Italian Hall of Fame, adesso fuori i nomi dei vincitori!

Spread the love

Riceviamo questa nota da Massimo Blasetti, nella sua qualità di segretario del concorso della Hall of Fame,   in merito alle notizie pubblicate da Pianetabasket.com riguardo le nomination  per gli allenatori

“Da attento lettore volevo aggiungere un paio di chiarimenti sulla vicenda “Peterson Hall of Fame”.

Praticamente tutti i  nominati,  legati dalla stessa grande passione verso il mondo del basket,  dove magari hanno trascorso gli anni più belli della loro vita, chiedono  notizie sulle modalità di votazione, sulle categorie dei votanti, sulla tempistica, sulla cerimonia  ecc.ecc. .Insomma non lo dicono, ma tutti giustamente ci tengono.

Per renderti conto della situazione, pensa che Ettore Messina  per venire a ricevere il Premio a Bologna nel 2008, fece anticipare la sua partita del campionato russo, prese un aereo di notte MOSCA ROMA ed arrivò  alle 8 a Fiumicino in tempo per prendere il volo ROMA BOLOGNA. Arrivò  alle 10, poi nel pomeriggio ripartì.

Cosi’ è stato anche per Peterson, che mi ha chiesto telefonicamente e più volte, via mail, notizie in merito.

Gli ho risposto spiegandogli, sia telefonicamente che tramite mail, come funziona, e nei minimi particolari.  Ma è una cosa che faccio con tutti quelli che mi telefonano.

Niente di strano quindi, solo informazioni che fornisco a tutti, da bravo (?) segretario della Commissione. E’un mio compito.

Non ti faccio i nomi, ma anche negli anni passati, quasi tutti hanno chiamato per avere notizie sul Premio, esattamente come Peterson quest’anno.

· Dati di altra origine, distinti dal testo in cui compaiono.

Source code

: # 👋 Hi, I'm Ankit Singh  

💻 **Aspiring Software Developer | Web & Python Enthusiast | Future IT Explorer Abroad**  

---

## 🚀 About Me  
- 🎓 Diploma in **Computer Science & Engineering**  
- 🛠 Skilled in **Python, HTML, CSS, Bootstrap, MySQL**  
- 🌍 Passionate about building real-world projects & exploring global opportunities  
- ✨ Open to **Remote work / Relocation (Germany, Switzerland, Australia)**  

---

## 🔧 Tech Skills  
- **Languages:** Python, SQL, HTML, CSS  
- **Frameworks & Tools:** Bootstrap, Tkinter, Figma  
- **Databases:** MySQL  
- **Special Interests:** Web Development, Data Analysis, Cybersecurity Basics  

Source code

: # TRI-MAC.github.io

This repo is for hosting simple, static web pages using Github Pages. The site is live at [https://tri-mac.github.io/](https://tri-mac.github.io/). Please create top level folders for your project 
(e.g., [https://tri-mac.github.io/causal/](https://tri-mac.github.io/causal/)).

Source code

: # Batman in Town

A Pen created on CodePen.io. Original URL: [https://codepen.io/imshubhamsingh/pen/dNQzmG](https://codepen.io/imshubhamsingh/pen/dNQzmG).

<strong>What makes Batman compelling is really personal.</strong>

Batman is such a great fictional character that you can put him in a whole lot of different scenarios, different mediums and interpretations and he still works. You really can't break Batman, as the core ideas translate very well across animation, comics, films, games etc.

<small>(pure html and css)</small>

Per quanto riguarda Blasone, del quale sono grande amico (come Pagnini) per gli anni passati insieme al Settore Squadre Nazionali dal 1979 al 1988, mi telefonò  ma solo dopo aver saputo che la  Commissione degli Onori lo aveva già inserito,  per il 2012, nella categoria allenatori insieme a Peterson e Pagnini.

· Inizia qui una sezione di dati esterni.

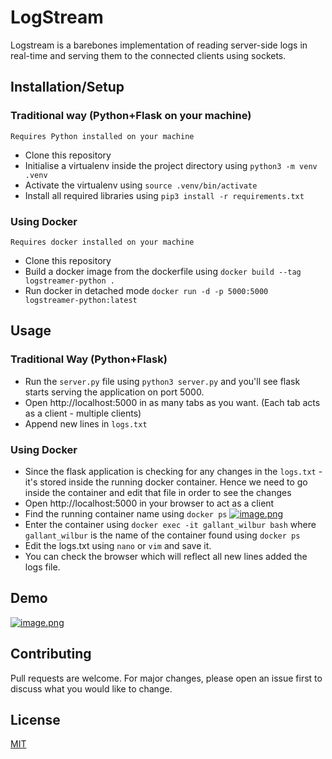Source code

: # LogStream
Logstream is a barebones implementation of reading server-side logs in real-time and serving them to the connected clients using sockets.

## Installation/Setup
### Traditional way (Python+Flask on your machine)
`Requires Python installed on your machine`
- Clone this repository
- Initialise a virtualenv inside the project directory using `python3 -m venv .venv`
- Activate the virtualenv using `source .venv/bin/activate`
- Install all required libraries using `pip3 install -r requirements.txt`

### Using Docker
`Requires docker installed on your machine`
- Clone this repository
- Build a docker image from the dockerfile using `docker build --tag logstreamer-python . `
- Run docker in detached mode `docker run -d -p 5000:5000 logstreamer-python:latest` 


## Usage
### Traditional Way (Python+Flask)
- Run the `server.py` file using `python3 server.py` and you'll see flask starts serving the application on port 5000.
- Open http://localhost:5000 in as many tabs as you want. (Each tab acts as a client - multiple clients)
- Append new lines in `logs.txt`

### Using Docker
- Since the flask application is checking for any changes in the `logs.txt` - it's stored inside the running docker container. Hence we need to go inside the container and edit that file in order to see the changes
- Open http://localhost:5000 in your browser to act as a client
- Find the running container name using `docker ps`
[![image.png](https://i.postimg.cc/J0CkpWcS/image.png)](https://postimg.cc/ZBjnq2QL)
- Enter the container using `docker exec -it gallant_wilbur bash` where `gallant_wilbur` is the name of the container found using `docker ps`
- Edit the logs.txt using `nano` or `vim` and save it.
- You can check the browser which will reflect all new lines added the logs file.


## Demo
[![image.png](https://i.postimg.cc/mDpHGH4f/image.png)](https://postimg.cc/ftXLckkB)

## Contributing

Pull requests are welcome. For major changes, please open an issue first
to discuss what you would like to change.

## License

[MIT](https://choosealicense.com/licenses/mit/)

Gli dissi che io, come Segretario della Commissione degli Onori, non avevo poteri decisionali e che ormai, essendosi già riunita a Milano,  la Commissione stessa , NON poteva tornare più indietro. Ci sarebbero state le votazioni.

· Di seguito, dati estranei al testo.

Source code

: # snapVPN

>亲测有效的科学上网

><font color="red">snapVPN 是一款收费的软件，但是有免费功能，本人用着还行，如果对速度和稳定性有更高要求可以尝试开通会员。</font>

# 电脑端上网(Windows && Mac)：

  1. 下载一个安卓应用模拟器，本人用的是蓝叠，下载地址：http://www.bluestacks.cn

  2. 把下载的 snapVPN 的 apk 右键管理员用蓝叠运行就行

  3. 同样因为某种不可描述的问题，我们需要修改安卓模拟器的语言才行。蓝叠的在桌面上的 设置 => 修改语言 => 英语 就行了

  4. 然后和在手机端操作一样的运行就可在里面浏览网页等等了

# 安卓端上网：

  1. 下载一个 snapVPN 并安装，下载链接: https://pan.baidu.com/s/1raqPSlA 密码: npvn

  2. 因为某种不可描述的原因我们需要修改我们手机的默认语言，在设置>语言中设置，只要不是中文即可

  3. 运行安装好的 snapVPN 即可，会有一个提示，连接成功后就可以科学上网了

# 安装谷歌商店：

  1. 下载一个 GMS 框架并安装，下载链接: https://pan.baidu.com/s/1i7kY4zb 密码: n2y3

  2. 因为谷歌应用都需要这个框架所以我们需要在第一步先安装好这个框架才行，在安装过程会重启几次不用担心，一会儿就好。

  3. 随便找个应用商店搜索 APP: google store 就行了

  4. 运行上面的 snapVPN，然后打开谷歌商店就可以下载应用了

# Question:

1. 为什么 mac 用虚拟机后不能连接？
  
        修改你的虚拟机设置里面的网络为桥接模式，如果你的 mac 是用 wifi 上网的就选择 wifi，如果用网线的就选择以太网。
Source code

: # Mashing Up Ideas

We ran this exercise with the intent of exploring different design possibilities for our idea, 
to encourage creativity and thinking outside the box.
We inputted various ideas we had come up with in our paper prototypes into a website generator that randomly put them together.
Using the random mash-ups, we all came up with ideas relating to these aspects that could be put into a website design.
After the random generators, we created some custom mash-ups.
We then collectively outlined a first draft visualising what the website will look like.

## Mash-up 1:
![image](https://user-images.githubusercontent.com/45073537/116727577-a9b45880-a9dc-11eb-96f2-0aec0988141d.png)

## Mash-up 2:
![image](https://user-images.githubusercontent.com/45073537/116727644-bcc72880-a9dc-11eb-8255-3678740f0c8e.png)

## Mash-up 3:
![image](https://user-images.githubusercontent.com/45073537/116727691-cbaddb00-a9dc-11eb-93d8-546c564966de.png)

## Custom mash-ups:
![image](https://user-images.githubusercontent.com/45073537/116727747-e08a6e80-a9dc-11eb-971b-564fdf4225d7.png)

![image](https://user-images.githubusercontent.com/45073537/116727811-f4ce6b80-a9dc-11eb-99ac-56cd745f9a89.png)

Scherzammo un po’, come sempre, ricordando i tempi belli al Settore Squadre Nazionali e ci salutammo amichevolmente.

Tutto qui”

Ringraziamo il  segretario della Italian Hall of Fame per averci  segnalato un attivismo costruttivo e un autentico interesse  dei  vari candidati nel ritenere questo premio un punto fermo nella carriera, come  dimostra il racconto del Mosca-Bologna in 36 ore di Ettore Messina. Adesso vorremmo anche sapere, per chiudere la querelle: 1)  se esiste o no  un regolamento che impedisce i candidati di farsi la campagna-elettorale, 2) chi sono e come vengono scelti i membri della Commissione degli Onori (o selezionatrice) , 3) e soprattutto, come ci chiedono, i  nomi dei vincitori.